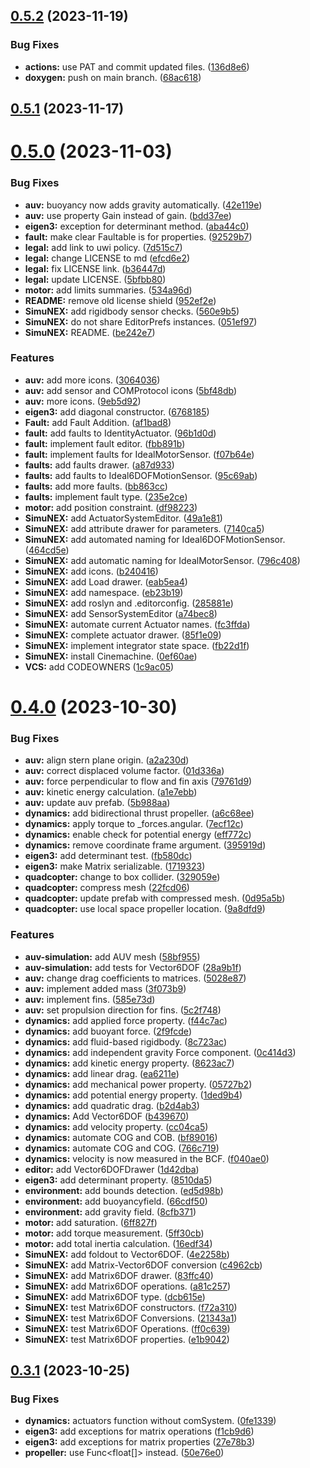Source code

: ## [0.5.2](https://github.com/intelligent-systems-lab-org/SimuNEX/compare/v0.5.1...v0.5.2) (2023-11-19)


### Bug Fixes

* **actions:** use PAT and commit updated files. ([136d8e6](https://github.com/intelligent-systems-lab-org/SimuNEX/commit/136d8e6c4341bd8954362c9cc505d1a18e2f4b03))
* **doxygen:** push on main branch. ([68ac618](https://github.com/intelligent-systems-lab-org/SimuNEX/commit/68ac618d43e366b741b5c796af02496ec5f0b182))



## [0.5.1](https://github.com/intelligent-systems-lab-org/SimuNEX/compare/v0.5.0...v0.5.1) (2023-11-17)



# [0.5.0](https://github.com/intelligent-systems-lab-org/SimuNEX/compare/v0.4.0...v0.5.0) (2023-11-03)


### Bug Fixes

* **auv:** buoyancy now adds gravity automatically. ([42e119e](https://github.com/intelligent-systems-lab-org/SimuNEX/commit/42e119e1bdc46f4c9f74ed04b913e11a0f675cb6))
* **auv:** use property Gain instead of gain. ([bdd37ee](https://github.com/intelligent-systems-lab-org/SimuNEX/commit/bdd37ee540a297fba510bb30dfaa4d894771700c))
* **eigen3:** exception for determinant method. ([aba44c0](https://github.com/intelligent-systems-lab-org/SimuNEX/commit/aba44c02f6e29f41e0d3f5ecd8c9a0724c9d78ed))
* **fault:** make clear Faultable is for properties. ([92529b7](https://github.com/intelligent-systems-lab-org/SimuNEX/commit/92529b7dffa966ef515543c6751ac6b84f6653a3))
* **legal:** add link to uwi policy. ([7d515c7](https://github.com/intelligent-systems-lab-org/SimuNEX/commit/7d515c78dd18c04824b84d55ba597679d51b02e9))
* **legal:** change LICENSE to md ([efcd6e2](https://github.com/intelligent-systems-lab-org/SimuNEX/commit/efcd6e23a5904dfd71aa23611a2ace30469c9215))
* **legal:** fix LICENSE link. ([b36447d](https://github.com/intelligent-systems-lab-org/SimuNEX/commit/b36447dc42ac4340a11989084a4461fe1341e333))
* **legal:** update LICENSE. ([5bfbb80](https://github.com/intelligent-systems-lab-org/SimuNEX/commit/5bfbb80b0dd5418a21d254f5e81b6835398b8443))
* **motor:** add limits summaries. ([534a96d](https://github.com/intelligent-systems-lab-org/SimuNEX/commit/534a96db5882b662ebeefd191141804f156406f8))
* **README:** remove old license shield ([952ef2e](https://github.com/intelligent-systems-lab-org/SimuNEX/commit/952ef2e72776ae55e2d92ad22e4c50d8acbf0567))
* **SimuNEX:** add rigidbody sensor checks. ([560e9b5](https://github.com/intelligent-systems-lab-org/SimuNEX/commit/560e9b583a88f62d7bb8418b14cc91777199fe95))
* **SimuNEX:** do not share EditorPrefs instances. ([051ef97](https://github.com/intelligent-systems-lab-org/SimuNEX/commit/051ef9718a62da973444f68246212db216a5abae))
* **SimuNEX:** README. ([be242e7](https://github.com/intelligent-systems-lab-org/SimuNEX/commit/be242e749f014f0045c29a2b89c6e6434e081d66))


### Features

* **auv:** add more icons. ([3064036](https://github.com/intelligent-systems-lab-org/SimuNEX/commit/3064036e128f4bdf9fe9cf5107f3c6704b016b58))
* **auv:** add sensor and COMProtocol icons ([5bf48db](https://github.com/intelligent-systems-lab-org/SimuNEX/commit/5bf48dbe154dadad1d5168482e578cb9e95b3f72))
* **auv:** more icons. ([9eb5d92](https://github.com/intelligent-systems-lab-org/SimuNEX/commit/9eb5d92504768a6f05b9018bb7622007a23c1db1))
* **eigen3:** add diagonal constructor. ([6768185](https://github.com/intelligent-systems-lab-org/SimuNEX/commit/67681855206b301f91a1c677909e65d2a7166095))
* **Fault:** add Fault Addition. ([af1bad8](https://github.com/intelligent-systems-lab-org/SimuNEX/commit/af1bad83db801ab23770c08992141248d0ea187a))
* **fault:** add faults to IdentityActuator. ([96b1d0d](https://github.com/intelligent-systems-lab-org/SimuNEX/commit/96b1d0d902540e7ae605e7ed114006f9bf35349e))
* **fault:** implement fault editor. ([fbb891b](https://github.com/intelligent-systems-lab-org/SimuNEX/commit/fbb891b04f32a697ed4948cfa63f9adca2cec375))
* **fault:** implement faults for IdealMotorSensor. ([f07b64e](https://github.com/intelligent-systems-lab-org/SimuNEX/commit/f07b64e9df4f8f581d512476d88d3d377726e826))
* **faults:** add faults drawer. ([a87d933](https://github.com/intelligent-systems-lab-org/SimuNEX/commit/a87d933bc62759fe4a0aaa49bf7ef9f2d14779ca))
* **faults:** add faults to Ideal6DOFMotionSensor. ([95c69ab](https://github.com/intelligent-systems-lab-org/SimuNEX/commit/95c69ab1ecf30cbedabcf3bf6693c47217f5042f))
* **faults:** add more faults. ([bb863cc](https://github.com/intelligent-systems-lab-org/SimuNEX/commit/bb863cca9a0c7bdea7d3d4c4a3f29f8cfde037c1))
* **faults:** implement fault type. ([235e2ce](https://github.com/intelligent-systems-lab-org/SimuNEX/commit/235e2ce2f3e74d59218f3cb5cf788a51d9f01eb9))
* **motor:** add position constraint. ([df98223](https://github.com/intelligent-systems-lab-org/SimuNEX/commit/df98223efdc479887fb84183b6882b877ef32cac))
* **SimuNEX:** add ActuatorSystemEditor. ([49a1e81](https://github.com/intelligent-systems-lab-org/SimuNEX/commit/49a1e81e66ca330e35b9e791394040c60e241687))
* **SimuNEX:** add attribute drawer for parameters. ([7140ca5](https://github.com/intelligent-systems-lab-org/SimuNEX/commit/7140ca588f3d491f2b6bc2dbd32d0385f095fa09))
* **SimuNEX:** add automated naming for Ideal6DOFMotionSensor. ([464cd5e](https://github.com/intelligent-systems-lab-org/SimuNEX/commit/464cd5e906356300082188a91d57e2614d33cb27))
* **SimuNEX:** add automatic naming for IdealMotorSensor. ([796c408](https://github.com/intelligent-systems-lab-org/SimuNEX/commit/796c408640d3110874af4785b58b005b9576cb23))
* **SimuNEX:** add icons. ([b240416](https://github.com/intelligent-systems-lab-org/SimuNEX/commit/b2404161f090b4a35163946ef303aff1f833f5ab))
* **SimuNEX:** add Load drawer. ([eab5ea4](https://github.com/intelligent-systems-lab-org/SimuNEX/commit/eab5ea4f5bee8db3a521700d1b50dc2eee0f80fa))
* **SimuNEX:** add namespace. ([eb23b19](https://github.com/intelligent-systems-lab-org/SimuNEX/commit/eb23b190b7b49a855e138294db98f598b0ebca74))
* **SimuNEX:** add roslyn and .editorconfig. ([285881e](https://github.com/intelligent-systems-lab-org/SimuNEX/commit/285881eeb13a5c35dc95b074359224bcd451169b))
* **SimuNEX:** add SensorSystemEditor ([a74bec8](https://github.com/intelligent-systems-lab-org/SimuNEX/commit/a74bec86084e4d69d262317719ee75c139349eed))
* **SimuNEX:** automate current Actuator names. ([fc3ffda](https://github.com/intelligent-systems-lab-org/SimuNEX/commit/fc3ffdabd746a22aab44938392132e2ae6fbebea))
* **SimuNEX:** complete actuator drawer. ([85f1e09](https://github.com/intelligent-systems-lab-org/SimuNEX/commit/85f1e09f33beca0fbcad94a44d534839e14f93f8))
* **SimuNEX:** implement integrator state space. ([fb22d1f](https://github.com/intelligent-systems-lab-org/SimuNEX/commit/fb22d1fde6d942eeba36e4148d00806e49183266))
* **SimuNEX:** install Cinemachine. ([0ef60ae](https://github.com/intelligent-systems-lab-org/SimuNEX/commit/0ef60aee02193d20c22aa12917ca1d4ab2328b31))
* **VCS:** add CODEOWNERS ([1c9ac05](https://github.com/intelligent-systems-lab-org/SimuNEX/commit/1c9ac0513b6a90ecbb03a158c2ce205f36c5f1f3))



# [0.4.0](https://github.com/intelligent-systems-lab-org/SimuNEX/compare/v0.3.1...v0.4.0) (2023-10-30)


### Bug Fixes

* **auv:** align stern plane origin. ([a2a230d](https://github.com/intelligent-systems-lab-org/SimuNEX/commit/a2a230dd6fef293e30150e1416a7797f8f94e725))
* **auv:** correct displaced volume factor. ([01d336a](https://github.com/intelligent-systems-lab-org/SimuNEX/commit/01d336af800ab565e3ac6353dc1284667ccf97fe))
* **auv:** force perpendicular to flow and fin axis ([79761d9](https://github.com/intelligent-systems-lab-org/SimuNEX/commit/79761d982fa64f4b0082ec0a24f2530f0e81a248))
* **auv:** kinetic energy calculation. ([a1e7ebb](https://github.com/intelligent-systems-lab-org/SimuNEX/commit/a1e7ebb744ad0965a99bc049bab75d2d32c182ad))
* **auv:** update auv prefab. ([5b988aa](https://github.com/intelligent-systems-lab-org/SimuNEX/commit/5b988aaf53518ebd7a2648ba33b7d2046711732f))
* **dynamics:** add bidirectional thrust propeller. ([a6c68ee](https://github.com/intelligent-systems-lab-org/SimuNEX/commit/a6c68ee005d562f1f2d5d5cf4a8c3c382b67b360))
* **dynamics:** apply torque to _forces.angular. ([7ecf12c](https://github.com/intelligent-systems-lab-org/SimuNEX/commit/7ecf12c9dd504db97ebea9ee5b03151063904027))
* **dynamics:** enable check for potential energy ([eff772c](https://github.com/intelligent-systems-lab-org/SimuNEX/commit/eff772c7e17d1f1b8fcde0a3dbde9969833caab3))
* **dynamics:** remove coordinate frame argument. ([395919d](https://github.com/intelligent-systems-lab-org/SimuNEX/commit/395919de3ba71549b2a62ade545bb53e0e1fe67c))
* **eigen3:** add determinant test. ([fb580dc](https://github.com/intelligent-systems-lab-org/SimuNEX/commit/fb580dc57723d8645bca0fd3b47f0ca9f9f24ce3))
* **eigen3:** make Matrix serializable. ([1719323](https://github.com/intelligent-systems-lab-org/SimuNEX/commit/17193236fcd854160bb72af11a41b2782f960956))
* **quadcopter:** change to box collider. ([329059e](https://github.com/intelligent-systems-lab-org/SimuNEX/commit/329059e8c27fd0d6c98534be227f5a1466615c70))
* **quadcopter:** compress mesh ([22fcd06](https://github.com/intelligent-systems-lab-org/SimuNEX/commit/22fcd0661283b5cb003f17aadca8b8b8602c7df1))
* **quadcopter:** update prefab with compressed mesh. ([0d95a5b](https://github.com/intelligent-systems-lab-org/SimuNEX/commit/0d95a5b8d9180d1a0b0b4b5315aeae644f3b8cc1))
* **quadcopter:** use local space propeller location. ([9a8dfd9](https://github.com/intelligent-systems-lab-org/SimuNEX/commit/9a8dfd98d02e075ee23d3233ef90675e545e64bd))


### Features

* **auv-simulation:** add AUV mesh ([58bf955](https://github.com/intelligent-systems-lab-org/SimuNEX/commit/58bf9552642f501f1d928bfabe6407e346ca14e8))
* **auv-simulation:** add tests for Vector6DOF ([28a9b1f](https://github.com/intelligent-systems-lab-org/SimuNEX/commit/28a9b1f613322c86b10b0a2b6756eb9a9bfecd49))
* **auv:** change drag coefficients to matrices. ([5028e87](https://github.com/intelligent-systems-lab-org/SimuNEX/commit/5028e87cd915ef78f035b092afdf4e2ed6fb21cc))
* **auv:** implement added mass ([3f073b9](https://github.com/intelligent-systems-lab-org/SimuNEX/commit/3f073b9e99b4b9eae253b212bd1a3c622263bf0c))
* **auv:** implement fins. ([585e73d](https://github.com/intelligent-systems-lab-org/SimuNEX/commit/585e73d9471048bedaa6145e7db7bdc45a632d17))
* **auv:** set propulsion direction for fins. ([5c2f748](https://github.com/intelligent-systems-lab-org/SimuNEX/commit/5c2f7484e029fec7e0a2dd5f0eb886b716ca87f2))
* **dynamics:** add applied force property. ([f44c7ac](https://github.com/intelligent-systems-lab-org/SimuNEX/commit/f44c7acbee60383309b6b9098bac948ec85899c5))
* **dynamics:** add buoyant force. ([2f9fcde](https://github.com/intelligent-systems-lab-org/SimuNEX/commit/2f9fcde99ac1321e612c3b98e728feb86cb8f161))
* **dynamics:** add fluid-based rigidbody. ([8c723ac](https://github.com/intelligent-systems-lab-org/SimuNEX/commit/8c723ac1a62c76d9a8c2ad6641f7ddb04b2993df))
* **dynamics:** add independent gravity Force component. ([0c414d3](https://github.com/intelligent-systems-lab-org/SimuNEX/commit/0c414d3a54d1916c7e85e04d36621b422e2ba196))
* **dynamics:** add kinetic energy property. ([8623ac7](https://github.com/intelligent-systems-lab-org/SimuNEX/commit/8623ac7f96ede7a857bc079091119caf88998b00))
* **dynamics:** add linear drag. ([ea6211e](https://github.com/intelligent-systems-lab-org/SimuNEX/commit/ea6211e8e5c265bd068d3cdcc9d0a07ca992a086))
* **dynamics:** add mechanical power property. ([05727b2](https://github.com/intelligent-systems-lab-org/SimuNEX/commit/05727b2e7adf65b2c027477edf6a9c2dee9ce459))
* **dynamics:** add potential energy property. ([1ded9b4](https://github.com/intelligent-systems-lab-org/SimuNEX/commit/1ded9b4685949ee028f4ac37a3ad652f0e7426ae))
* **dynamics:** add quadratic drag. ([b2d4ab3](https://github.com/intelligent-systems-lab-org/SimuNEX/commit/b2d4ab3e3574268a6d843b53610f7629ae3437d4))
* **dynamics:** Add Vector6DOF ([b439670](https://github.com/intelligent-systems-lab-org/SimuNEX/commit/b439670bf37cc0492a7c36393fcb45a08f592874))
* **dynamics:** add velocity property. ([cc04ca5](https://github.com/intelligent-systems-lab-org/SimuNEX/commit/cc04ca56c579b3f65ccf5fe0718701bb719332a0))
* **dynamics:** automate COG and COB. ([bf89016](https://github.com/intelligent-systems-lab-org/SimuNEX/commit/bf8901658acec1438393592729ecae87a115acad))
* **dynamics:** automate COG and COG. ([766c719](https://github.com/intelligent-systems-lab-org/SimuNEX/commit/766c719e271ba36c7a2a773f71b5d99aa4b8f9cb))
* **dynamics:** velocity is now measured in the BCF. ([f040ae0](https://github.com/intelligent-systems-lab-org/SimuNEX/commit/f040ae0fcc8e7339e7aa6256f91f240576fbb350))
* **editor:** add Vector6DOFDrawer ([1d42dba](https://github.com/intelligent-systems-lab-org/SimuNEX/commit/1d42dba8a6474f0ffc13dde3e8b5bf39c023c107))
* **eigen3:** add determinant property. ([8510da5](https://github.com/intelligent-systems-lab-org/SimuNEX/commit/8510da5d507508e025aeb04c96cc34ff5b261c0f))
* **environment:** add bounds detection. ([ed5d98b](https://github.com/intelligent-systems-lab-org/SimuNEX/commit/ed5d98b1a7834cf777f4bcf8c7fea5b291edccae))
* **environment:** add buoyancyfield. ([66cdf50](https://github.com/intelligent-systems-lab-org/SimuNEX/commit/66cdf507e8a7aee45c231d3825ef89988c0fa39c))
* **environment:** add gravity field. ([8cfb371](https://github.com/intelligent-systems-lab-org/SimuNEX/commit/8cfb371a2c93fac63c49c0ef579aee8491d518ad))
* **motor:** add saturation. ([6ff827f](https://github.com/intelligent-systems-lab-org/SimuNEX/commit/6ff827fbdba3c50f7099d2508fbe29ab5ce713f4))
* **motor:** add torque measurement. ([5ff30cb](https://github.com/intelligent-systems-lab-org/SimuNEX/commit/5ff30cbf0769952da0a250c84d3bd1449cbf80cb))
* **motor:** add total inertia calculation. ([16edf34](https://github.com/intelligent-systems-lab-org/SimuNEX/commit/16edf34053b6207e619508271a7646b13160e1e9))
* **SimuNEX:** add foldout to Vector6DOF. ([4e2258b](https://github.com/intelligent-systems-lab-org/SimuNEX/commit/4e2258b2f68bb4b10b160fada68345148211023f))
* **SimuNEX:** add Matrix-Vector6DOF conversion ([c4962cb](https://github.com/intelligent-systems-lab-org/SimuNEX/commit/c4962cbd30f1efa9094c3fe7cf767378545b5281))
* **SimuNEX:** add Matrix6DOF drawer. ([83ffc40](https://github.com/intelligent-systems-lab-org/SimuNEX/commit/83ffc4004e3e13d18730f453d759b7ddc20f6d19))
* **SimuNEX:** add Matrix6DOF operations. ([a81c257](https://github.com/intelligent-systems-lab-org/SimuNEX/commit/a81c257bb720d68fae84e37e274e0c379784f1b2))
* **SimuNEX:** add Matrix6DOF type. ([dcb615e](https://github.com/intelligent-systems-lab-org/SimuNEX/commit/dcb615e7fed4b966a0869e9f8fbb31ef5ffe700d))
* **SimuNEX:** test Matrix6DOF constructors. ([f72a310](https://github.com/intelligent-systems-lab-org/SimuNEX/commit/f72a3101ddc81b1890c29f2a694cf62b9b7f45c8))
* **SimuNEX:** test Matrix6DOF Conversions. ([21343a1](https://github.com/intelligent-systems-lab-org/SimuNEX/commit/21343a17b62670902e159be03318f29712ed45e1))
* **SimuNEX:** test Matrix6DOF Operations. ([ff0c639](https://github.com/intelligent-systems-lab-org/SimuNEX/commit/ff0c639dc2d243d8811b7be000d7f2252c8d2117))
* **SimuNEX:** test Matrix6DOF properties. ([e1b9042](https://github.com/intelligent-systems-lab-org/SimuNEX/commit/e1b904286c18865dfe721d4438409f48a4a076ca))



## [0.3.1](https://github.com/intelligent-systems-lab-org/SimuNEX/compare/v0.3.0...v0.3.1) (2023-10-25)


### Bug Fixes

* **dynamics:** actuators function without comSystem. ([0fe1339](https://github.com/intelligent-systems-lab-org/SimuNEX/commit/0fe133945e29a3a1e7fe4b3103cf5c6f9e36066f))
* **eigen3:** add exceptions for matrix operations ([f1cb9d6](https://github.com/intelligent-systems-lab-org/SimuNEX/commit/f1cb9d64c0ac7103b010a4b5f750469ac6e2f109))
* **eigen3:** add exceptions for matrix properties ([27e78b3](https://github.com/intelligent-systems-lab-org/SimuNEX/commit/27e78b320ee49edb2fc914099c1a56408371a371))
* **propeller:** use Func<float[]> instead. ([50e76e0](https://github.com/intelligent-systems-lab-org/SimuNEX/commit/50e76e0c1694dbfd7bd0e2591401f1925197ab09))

--

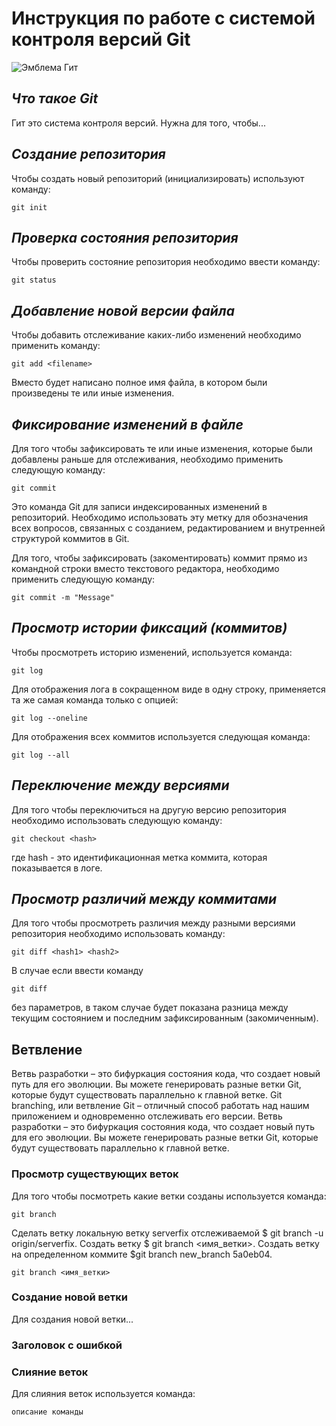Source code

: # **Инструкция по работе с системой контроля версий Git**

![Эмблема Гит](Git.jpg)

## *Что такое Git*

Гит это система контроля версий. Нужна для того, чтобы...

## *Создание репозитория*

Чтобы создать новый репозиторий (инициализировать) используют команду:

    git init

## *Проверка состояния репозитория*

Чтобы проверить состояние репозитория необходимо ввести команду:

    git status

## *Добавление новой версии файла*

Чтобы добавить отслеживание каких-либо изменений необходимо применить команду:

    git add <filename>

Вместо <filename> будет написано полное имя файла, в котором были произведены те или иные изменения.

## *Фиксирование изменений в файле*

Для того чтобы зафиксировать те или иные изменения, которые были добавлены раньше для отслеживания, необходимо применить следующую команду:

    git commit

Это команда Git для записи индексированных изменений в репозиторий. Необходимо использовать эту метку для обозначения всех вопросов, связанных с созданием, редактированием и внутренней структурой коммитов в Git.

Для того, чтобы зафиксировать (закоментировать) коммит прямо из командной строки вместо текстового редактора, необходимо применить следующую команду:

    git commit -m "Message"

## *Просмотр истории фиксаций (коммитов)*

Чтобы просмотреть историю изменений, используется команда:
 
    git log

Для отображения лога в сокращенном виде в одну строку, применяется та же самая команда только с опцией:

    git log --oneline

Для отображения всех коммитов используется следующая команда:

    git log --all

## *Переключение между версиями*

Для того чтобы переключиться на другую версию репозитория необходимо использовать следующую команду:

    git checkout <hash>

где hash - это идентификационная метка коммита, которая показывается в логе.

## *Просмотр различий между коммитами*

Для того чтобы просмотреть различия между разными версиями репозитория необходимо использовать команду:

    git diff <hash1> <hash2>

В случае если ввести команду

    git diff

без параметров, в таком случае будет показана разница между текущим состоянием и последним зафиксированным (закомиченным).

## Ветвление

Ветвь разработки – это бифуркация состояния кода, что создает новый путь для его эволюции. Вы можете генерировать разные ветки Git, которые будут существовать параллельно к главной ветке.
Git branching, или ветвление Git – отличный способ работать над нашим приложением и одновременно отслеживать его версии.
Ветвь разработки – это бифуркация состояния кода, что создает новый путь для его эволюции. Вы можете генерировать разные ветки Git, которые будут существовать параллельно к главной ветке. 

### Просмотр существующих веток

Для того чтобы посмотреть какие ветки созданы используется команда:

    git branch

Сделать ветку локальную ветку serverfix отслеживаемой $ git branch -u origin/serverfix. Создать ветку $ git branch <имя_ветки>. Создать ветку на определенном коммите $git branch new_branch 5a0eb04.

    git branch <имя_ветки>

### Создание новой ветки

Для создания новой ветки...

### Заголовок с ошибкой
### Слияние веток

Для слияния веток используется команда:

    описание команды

WHAT YOU SHOULD DO = Go back to the listing above. Copy word for word the lines from the one with "Гит это система" through the one with "git diff <hash1> <hash2>", and nothing more.

SOLUTION TO THIS PROBLEM =
Гит это система контроля версий. Нужна для того, чтобы...

## *Создание репозитория*

Чтобы создать новый репозиторий (инициализировать) используют команду:

    git init

## *Проверка состояния репозитория*

Чтобы проверить состояние репозитория необходимо ввести команду:

    git status

## *Добавление новой версии файла*

Чтобы добавить отслеживание каких-либо изменений необходимо применить команду:

    git add <filename>

Вместо <filename> будет написано полное имя файла, в котором были произведены те или иные изменения.

## *Фиксирование изменений в файле*

Для того чтобы зафиксировать те или иные изменения, которые были добавлены раньше для отслеживания, необходимо применить следующую команду:

    git commit

Это команда Git для записи индексированных изменений в репозиторий. Необходимо использовать эту метку для обозначения всех вопросов, связанных с созданием, редактированием и внутренней структурой коммитов в Git.

Для того, чтобы зафиксировать (закоментировать) коммит прямо из командной строки вместо текстового редактора, необходимо применить следующую команду:

    git commit -m "Message"

## *Просмотр истории фиксаций (коммитов)*

Чтобы просмотреть историю изменений, используется команда:
 
    git log

Для отображения лога в сокращенном виде в одну строку, применяется та же самая команда только с опцией:

    git log --oneline

Для отображения всех коммитов используется следующая команда:

    git log --all

## *Переключение между версиями*

Для того чтобы переключиться на другую версию репозитория необходимо использовать следующую команду:

    git checkout <hash>

где hash - это идентификационная метка коммита, которая показывается в логе.

## *Просмотр различий между коммитами*

Для того чтобы просмотреть различия между разными версиями репозитория необходимо использовать команду:

    git diff <hash1> <hash2>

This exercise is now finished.